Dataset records
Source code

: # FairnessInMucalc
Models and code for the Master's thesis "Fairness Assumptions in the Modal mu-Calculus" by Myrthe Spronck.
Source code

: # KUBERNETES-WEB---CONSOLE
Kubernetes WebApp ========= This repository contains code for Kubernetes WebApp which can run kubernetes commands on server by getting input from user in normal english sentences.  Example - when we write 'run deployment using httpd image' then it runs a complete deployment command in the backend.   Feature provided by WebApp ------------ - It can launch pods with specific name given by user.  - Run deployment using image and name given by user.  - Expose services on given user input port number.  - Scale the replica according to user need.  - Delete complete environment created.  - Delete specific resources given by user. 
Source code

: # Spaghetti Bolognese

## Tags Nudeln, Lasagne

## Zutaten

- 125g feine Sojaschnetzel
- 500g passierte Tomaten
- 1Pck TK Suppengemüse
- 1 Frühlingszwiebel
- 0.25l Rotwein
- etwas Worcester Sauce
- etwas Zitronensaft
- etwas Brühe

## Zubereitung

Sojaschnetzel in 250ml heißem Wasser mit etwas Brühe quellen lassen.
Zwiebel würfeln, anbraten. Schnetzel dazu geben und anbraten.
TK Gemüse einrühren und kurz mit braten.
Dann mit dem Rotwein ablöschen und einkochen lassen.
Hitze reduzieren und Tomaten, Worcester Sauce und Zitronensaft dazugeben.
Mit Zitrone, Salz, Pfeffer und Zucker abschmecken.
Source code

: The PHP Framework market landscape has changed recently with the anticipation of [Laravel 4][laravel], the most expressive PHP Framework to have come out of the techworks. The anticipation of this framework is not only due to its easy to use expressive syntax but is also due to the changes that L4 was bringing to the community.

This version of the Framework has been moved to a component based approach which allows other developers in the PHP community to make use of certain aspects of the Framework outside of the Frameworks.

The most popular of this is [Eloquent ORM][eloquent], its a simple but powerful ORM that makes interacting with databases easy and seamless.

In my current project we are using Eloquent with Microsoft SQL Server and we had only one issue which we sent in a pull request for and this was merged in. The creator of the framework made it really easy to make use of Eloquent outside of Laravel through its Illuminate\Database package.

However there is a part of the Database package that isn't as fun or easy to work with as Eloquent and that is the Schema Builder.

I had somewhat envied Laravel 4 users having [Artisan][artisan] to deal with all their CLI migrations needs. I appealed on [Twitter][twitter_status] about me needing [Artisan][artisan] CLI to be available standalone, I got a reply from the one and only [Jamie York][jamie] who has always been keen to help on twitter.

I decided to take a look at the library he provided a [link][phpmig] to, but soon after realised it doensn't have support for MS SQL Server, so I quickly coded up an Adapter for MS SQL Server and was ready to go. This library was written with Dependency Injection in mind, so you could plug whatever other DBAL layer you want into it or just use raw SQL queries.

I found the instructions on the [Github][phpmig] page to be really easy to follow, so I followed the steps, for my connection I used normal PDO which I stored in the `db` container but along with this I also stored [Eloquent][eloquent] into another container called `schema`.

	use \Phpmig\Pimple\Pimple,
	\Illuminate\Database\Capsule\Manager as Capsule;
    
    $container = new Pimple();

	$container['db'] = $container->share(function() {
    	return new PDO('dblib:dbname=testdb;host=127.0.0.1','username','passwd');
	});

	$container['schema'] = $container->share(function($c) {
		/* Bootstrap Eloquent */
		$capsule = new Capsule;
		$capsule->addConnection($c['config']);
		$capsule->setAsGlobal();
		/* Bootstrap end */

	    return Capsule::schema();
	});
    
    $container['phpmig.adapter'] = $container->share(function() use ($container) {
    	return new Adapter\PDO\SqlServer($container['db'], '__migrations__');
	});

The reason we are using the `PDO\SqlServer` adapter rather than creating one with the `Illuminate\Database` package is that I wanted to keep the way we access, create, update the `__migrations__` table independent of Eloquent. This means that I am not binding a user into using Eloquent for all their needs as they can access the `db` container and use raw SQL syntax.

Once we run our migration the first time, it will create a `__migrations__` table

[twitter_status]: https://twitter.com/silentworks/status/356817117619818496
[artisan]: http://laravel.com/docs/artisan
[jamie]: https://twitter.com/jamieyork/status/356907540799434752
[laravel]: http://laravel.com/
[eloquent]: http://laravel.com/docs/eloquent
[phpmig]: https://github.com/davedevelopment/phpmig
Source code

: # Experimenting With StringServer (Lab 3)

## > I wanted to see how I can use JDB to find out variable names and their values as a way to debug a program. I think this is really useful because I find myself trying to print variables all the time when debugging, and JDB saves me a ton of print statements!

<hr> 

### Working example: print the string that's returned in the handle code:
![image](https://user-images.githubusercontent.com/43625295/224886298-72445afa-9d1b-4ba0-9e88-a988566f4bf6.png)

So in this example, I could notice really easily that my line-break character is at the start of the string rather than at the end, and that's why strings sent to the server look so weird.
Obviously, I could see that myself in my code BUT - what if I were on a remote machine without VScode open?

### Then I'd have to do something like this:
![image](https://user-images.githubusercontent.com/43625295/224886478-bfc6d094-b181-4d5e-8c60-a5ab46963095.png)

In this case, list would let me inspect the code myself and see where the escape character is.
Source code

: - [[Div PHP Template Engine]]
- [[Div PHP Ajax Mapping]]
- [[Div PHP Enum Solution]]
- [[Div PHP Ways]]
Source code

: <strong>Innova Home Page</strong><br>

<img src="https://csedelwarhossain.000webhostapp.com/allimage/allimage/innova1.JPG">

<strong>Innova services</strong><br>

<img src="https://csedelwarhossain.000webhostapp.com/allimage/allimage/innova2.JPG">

_Exercise requirements_
Would you restate word for word every line from the one holding "- [[Div PHP Enum Solution]]" to the end of the entries, both ends included?

_Result of this task_
- [[Div PHP Enum Solution]]
- [[Div PHP Ways]]
Source code

: <strong>Innova Home Page</strong><br>

<img src="https://csedelwarhossain.000webhostapp.com/allimage/allimage/innova1.JPG">

<strong>Innova services</strong><br>

<img src="https://csedelwarhossain.000webhostapp.com/allimage/allimage/innova2.JPG">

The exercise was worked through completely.